TASK GOAL —
All the lines below should appear again unchanged, though their pictures should not.

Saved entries
*** Begin section ***
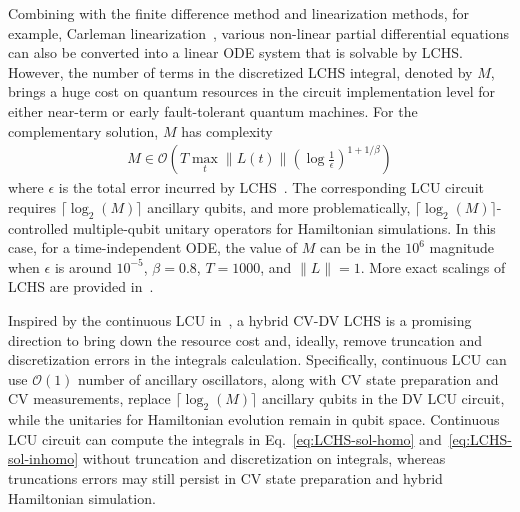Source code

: \documentclass{article}
\newcommand{\Ocal}{\mathcal{O}}
\begin{document}
Combining with the finite difference method and linearization methods, for example, Carleman linearization~\cite{liu2021carleman}, various non-linear partial differential equations can also be converted into a linear ODE system that is solvable by LCHS. However, the number of terms in the discretized LCHS integral, denoted by $M$, brings a huge cost on quantum resources in the circuit implementation level for either near-term or early fault-tolerant quantum machines. For the complementary solution, $M$ has complexity
\begin{align*}
        M \in \Ocal\left( T \max_t \|L(t)\|\left(\log \frac{1}{\epsilon}\right)^{1+1/\beta} \right)
\end{align*}
where $\epsilon$ is the total error incurred by LCHS~\cite{LCHS2}. The corresponding LCU circuit requires $\lceil\log_2(M)\rceil$ ancillary qubits, and more problematically, $\lceil\log_2(M)\rceil$-controlled multiple-qubit unitary operators for Hamiltonian simulations. In this case, for a time-independent ODE, the value of $M$ can be in the $10^6$ magnitude when $\epsilon$ is around $10^{-5}$, $\beta=0.8$, $T=1000$, and $\|L\|=1$. More exact scalings of LCHS are provided in~\cite{pocrnic2025constant}. 




Inspired by the continuous LCU in~\cite{bell2025co}, a hybrid CV-DV LCHS is a promising direction to bring down the resource cost and, ideally, remove truncation and discretization errors in the integrals calculation. Specifically, continuous LCU can use $\Ocal(1)$ number of ancillary oscillators, along with CV state preparation and CV measurements, replace $\lceil\log_2(M)\rceil$ ancillary qubits in the DV LCU circuit, while the unitaries for Hamiltonian evolution remain in qubit space. Continuous LCU circuit can compute the integrals in Eq.~\eqref{eq:LCHS-sol-homo} and~\eqref{eq:LCHS-sol-inhomo} without truncation and discretization on integrals, whereas truncations errors may still persist in CV state preparation and hybrid Hamiltonian simulation.







\end{document}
*** End section ***
TASK RESPONSE —
Source code

: \documentclass{article}
\newcommand{\Ocal}{\mathcal{O}}
\begin{document}
Combining with the finite difference method and linearization methods, for example, Carleman linearization~\cite{liu2021carleman}, various non-linear partial differential equations can also be converted into a linear ODE system that is solvable by LCHS. However, the number of terms in the discretized LCHS integral, denoted by $M$, brings a huge cost on quantum resources in the circuit implementation level for either near-term or early fault-tolerant quantum machines. For the complementary solution, $M$ has complexity
\begin{align*}
        M \in \Ocal\left( T \max_t \|L(t)\|\left(\log \frac{1}{\epsilon}\right)^{1+1/\beta} \right)
\end{align*}
where $\epsilon$ is the total error incurred by LCHS~\cite{LCHS2}. The corresponding LCU circuit requires $\lceil\log_2(M)\rceil$ ancillary qubits, and more problematically, $\lceil\log_2(M)\rceil$-controlled multiple-qubit unitary operators for Hamiltonian simulations. In this case, for a time-independent ODE, the value of $M$ can be in the $10^6$ magnitude when $\epsilon$ is around $10^{-5}$, $\beta=0.8$, $T=1000$, and $\|L\|=1$. More exact scalings of LCHS are provided in~\cite{pocrnic2025constant}. 




Inspired by the continuous LCU in~\cite{bell2025co}, a hybrid CV-DV LCHS is a promising direction to bring down the resource cost and, ideally, remove truncation and discretization errors in the integrals calculation. Specifically, continuous LCU can use $\Ocal(1)$ number of ancillary oscillators, along with CV state preparation and CV measurements, replace $\lceil\log_2(M)\rceil$ ancillary qubits in the DV LCU circuit, while the unitaries for Hamiltonian evolution remain in qubit space. Continuous LCU circuit can compute the integrals in Eq.~\eqref{eq:LCHS-sol-homo} and~\eqref{eq:LCHS-sol-inhomo} without truncation and discretization on integrals, whereas truncations errors may still persist in CV state preparation and hybrid Hamiltonian simulation.







\end{document}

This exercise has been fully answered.